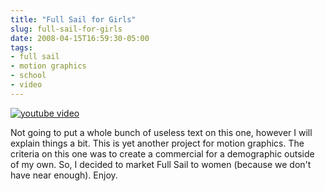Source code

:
 ```yaml
---
title: "Full Sail for Girls"
slug: full-sail-for-girls
date: 2008-04-15T16:59:30-05:00
tags:
- full sail
- motion graphics
- school
- video
---
```

[![youtube video](https://img.youtube.com/vi/7LAqypepGRM/0.jpg)](https://www.youtube.com/watch?v=7LAqypepGRM)

Not going to put a whole bunch of useless text on this one, however I will explain things a bit. This is yet another project for motion graphics. The criteria on this one was to create a commercial for a demographic outside of my own. So, I decided to market Full Sail to women (because we don't have near enough). Enjoy.
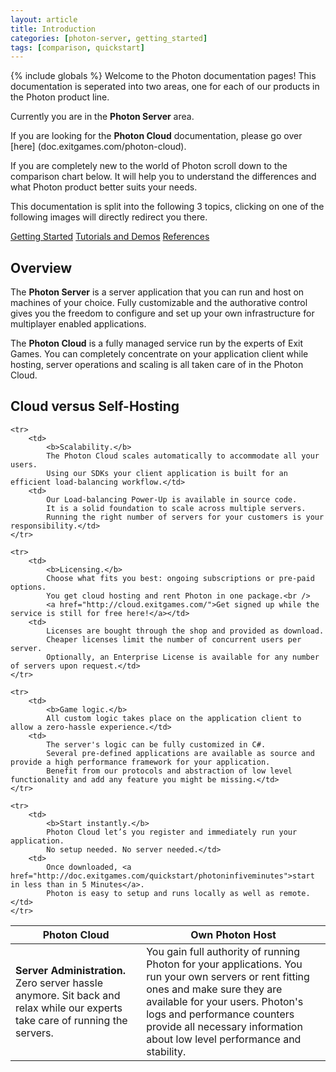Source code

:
 ```yaml
---
layout: article
title: Introduction
categories: [photon-server, getting_started]
tags: [comparison, quickstart]
---
```

{% include globals %}
Welcome to the Photon documentation pages!
This documentation is seperated into two areas, one for each of our products in the Photon product line.

Currently you are in the <strong>Photon Server</strong> area.

If you are looking for the <strong>Photon Cloud</strong> documentation, please go over [here] (doc.exitgames.com/photon-cloud).

If you are completely new to the world of Photon scroll down to the comparison chart below. It will help you to understand the differences and what Photon product better suits your needs.

This documentation is split into the following 3 topics, clicking on one of the following images will directly redirect you there. 

<div class="aC">
<a href="url" class="button server mR">Getting Started</a> 
<a href="url" class="button server mR">Tutorials and Demos</a> 
<a href="url" class="button server mR">References</a> 
</div>


## Overview

The <strong>Photon Server</strong> is a server application that you can run and host on machines of your choice. Fully customizable and the authorative control 
gives you the freedom to configure and set up your own infrastructure 
for multiplayer enabled applications.

The <strong>Photon Cloud</strong> is a fully managed service run by the experts of Exit Games. You can completely concentrate on your application client while
hosting, server operations and scaling is all taken care of in the
Photon Cloud.

## Cloud versus Self-Hosting

<table>
<thead>
    <tr>
        <th>Photon Cloud</th>
        <th>Own Photon Host</th>
    </tr>
</thead>

<tbody>
    <tr>
        <td>
            <b>Server Administration.</b>
            Zero server hassle anymore.
            Sit back and relax while our experts take care of running the servers.</td>
        <td>
            You gain full authority of running Photon for your applications.
            You run your own servers or rent fitting ones and make sure they are available for your users.
            Photon's logs and performance counters provide all necessary information about low level performance and stability.</td>
    </tr>

    <tr>
        <td>
            <b>Scalability.</b>
            The Photon Cloud scales automatically to accommodate all your users.
            Using our SDKs your client application is built for an efficient load-balancing workflow.</td>
        <td>
            Our Load-balancing Power-Up is available in source code.
            It is a solid foundation to scale across multiple servers.
            Running the right number of servers for your customers is your responsibility.</td>
    </tr>

    <tr>
        <td>
            <b>Licensing.</b>
            Choose what fits you best: ongoing subscriptions or pre-paid options.
            You get cloud hosting and rent Photon in one package.<br />
            <a href="http://cloud.exitgames.com/">Get signed up while the service is still for free here!</a></td>
        <td>
            Licenses are bought through the shop and provided as download.
            Cheaper licenses limit the number of concurrent users per server.
            Optionally, an Enterprise License is available for any number of servers upon request.</td>
    </tr>

    <tr>
        <td>
            <b>Game logic.</b>
            All custom logic takes place on the application client to allow a zero-hassle experience.</td>
        <td>
            The server's logic can be fully customized in C#.
            Several pre-defined applications are available as source and provide a high performance framework for your application.
            Benefit from our protocols and abstraction of low level functionality and add any feature you might be missing.</td>
    </tr>

    <tr>
        <td>
            <b>Start instantly.</b>
            Photon Cloud let’s you register and immediately run your application.
            No setup needed. No server needed.</td>
        <td>
            Once downloaded, <a href="http://doc.exitgames.com/quickstart/photoninfiveminutes">start in less than in 5 Minutes</a>.
            Photon is easy to setup and runs locally as well as remote.</td>
    </tr>
</tbody>
</table>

◆ PROBLEM REQUIREMENTS ◆
Leaving out only the pictures, reproduce the listing exactly.

◆ THE ANSWER ◆
Source code

:
 ```yaml
---
title: "Full Sail for Girls"
slug: full-sail-for-girls
date: 2008-04-15T16:59:30-05:00
tags:
- full sail
- motion graphics
- school
- video
---
```

[![youtube video](https://img.youtube.com/vi/7LAqypepGRM/0.jpg)](https://www.youtube.com/watch?v=7LAqypepGRM)

Not going to put a whole bunch of useless text on this one, however I will explain things a bit. This is yet another project for motion graphics. The criteria on this one was to create a commercial for a demographic outside of my own. So, I decided to market Full Sail to women (because we don't have near enough). Enjoy.
Source code

:
 ```yaml
---
layout: article
title: Introduction
categories: [photon-server, getting_started]
tags: [comparison, quickstart]
---
```

{% include globals %}
Welcome to the Photon documentation pages!
This documentation is seperated into two areas, one for each of our products in the Photon product line.

Currently you are in the <strong>Photon Server</strong> area.

If you are looking for the <strong>Photon Cloud</strong> documentation, please go over [here] (doc.exitgames.com/photon-cloud).

If you are completely new to the world of Photon scroll down to the comparison chart below. It will help you to understand the differences and what Photon product better suits your needs.

This documentation is split into the following 3 topics, clicking on one of the following images will directly redirect you there. 

<div class="aC">
<a href="url" class="button server mR">Getting Started</a> 
<a href="url" class="button server mR">Tutorials and Demos</a> 
<a href="url" class="button server mR">References</a> 
</div>


## Overview

The <strong>Photon Server</strong> is a server application that you can run and host on machines of your choice. Fully customizable and the authorative control 
gives you the freedom to configure and set up your own infrastructure 
for multiplayer enabled applications.

The <strong>Photon Cloud</strong> is a fully managed service run by the experts of Exit Games. You can completely concentrate on your application client while
hosting, server operations and scaling is all taken care of in the
Photon Cloud.

## Cloud versus Self-Hosting

<table>
<thead>
    <tr>
        <th>Photon Cloud</th>
        <th>Own Photon Host</th>
    </tr>
</thead>

<tbody>
    <tr>
        <td>
            <b>Server Administration.</b>
            Zero server hassle anymore.
            Sit back and relax while our experts take care of running the servers.</td>
        <td>
            You gain full authority of running Photon for your applications.
            You run your own servers or rent fitting ones and make sure they are available for your users.
            Photon's logs and performance counters provide all necessary information about low level performance and stability.</td>
    </tr>

    <tr>
        <td>
            <b>Scalability.</b>
            The Photon Cloud scales automatically to accommodate all your users.
            Using our SDKs your client application is built for an efficient load-balancing workflow.</td>
        <td>
            Our Load-balancing Power-Up is available in source code.
            It is a solid foundation to scale across multiple servers.
            Running the right number of servers for your customers is your responsibility.</td>
    </tr>

    <tr>
        <td>
            <b>Licensing.</b>
            Choose what fits you best: ongoing subscriptions or pre-paid options.
            You get cloud hosting and rent Photon in one package.<br />
            <a href="http://cloud.exitgames.com/">Get signed up while the service is still for free here!</a></td>
        <td>
            Licenses are bought through the shop and provided as download.
            Cheaper licenses limit the number of concurrent users per server.
            Optionally, an Enterprise License is available for any number of servers upon request.</td>
    </tr>

    <tr>
        <td>
            <b>Game logic.</b>
            All custom logic takes place on the application client to allow a zero-hassle experience.</td>
        <td>
            The server's logic can be fully customized in C#.
            Several pre-defined applications are available as source and provide a high performance framework for your application.
            Benefit from our protocols and abstraction of low level functionality and add any feature you might be missing.</td>
    </tr>

    <tr>
        <td>
            <b>Start instantly.</b>
            Photon Cloud let’s you register and immediately run your application.
            No setup needed. No server needed.</td>
        <td>
            Once downloaded, <a href="http://doc.exitgames.com/quickstart/photoninfiveminutes">start in less than in 5 Minutes</a>.
            Photon is easy to setup and runs locally as well as remote.</td>
    </tr>
</tbody>
</table>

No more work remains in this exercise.